Ensemble of shape functions and support vector machines for the estimation of discrete arm muscle activation from external biceps 3D point clouds

Abstract

Background: Muscle activation level is currently being captured using impractical and expensive devices which make their use in telemedicine settings extremely difficult. To address this issue, a prototype is presented of a non-invasive, easy-to-install system for the estimation of a discrete level of muscle activation of the biceps muscle from 3D point clouds captured with RGB-D cameras. Methods: A methodology is proposed that uses the ensemble of shape functions point cloud descriptor for the geometric characterization of 3D point clouds, together with support vector machines to learn a classifier that, based on this geometric characterization for some points of view of the biceps, provides a model for the estimation of muscle activation for all neighboring points of view. This results in a classifier that is robust to small perturbations in the point of view of the capturing device, greatly simplifying the installation process for end-users.

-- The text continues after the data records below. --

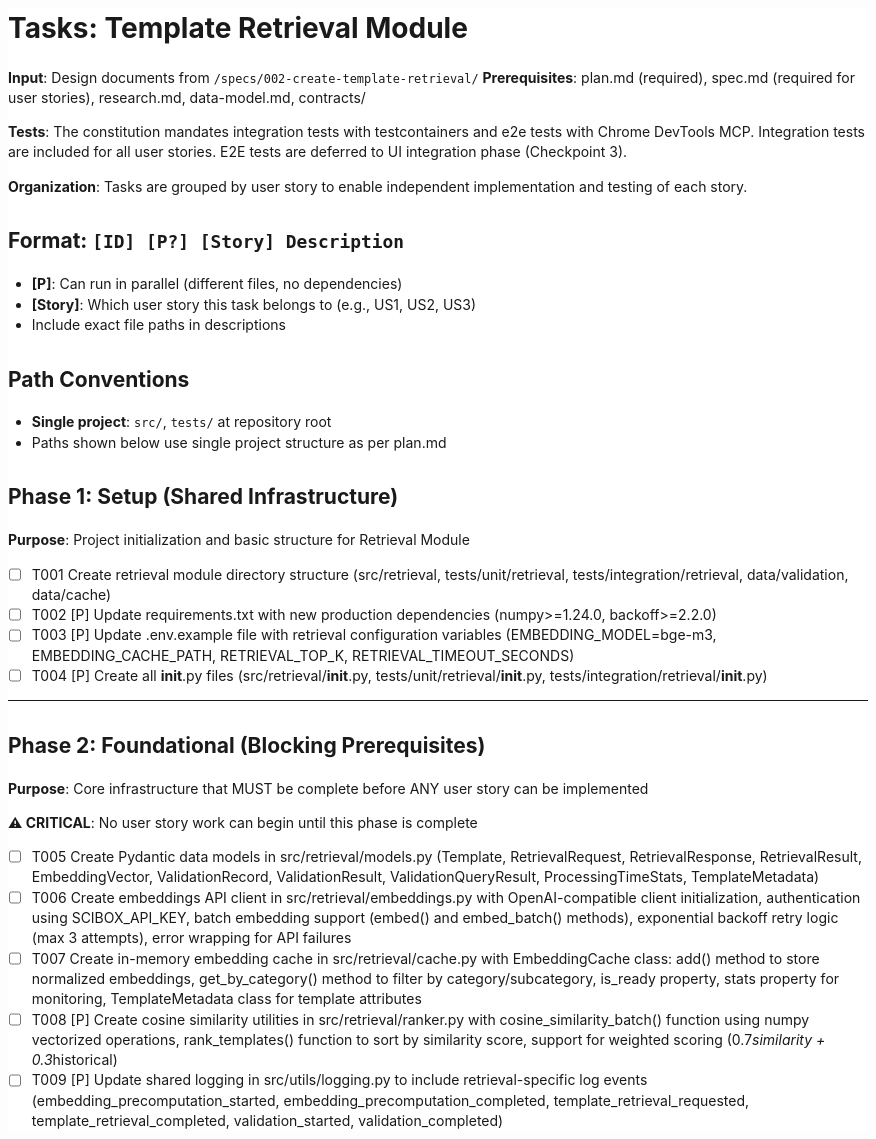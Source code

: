 # Tasks: Template Retrieval Module

**Input**: Design documents from `/specs/002-create-template-retrieval/`
**Prerequisites**: plan.md (required), spec.md (required for user stories), research.md, data-model.md, contracts/

**Tests**: The constitution mandates integration tests with testcontainers and e2e tests with Chrome DevTools MCP. Integration tests are included for all user stories. E2E tests are deferred to UI integration phase (Checkpoint 3).

**Organization**: Tasks are grouped by user story to enable independent implementation and testing of each story.

## Format: `[ID] [P?] [Story] Description`
- **[P]**: Can run in parallel (different files, no dependencies)
- **[Story]**: Which user story this task belongs to (e.g., US1, US2, US3)
- Include exact file paths in descriptions

## Path Conventions
- **Single project**: `src/`, `tests/` at repository root
- Paths shown below use single project structure as per plan.md

## Phase 1: Setup (Shared Infrastructure)

**Purpose**: Project initialization and basic structure for Retrieval Module

- [ ] T001 Create retrieval module directory structure (src/retrieval, tests/unit/retrieval, tests/integration/retrieval, data/validation, data/cache)
- [ ] T002 [P] Update requirements.txt with new production dependencies (numpy>=1.24.0, backoff>=2.2.0)
- [ ] T003 [P] Update .env.example file with retrieval configuration variables (EMBEDDING_MODEL=bge-m3, EMBEDDING_CACHE_PATH, RETRIEVAL_TOP_K, RETRIEVAL_TIMEOUT_SECONDS)
- [ ] T004 [P] Create all __init__.py files (src/retrieval/__init__.py, tests/unit/retrieval/__init__.py, tests/integration/retrieval/__init__.py)

---

## Phase 2: Foundational (Blocking Prerequisites)

**Purpose**: Core infrastructure that MUST be complete before ANY user story can be implemented

**⚠️ CRITICAL**: No user story work can begin until this phase is complete

- [ ] T005 Create Pydantic data models in src/retrieval/models.py (Template, RetrievalRequest, RetrievalResponse, RetrievalResult, EmbeddingVector, ValidationRecord, ValidationResult, ValidationQueryResult, ProcessingTimeStats, TemplateMetadata)
- [ ] T006 Create embeddings API client in src/retrieval/embeddings.py with OpenAI-compatible client initialization, authentication using SCIBOX_API_KEY, batch embedding support (embed() and embed_batch() methods), exponential backoff retry logic (max 3 attempts), error wrapping for API failures
- [ ] T007 Create in-memory embedding cache in src/retrieval/cache.py with EmbeddingCache class: add() method to store normalized embeddings, get_by_category() method to filter by category/subcategory, is_ready property, stats property for monitoring, TemplateMetadata class for template attributes
- [ ] T008 [P] Create cosine similarity utilities in src/retrieval/ranker.py with cosine_similarity_batch() function using numpy vectorized operations, rank_templates() function to sort by similarity score, support for weighted scoring (0.7*similarity + 0.3*historical)
- [ ] T009 [P] Update shared logging in src/utils/logging.py to include retrieval-specific log events (embedding_precomputation_started, embedding_precomputation_completed, template_retrieval_requested, template_retrieval_completed, validation_started, validation_completed)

Results: In the discrimination of five levels of effort with values up to the maximum voluntary contraction (MVC) of the biceps muscle (3800 g), the best variant of the proposed methodology achieved mean absolute errors of about 9.21% MVC — an acceptable performance for telemedicine settings where the electric measurement of muscle activation is impractical. Conclusions: The results prove that the correlations between the external geometry of the arm and biceps muscle activation are strong enough to consider computer vision and supervised learning an alternative with great potential for practical applications in tele-physiotherapy.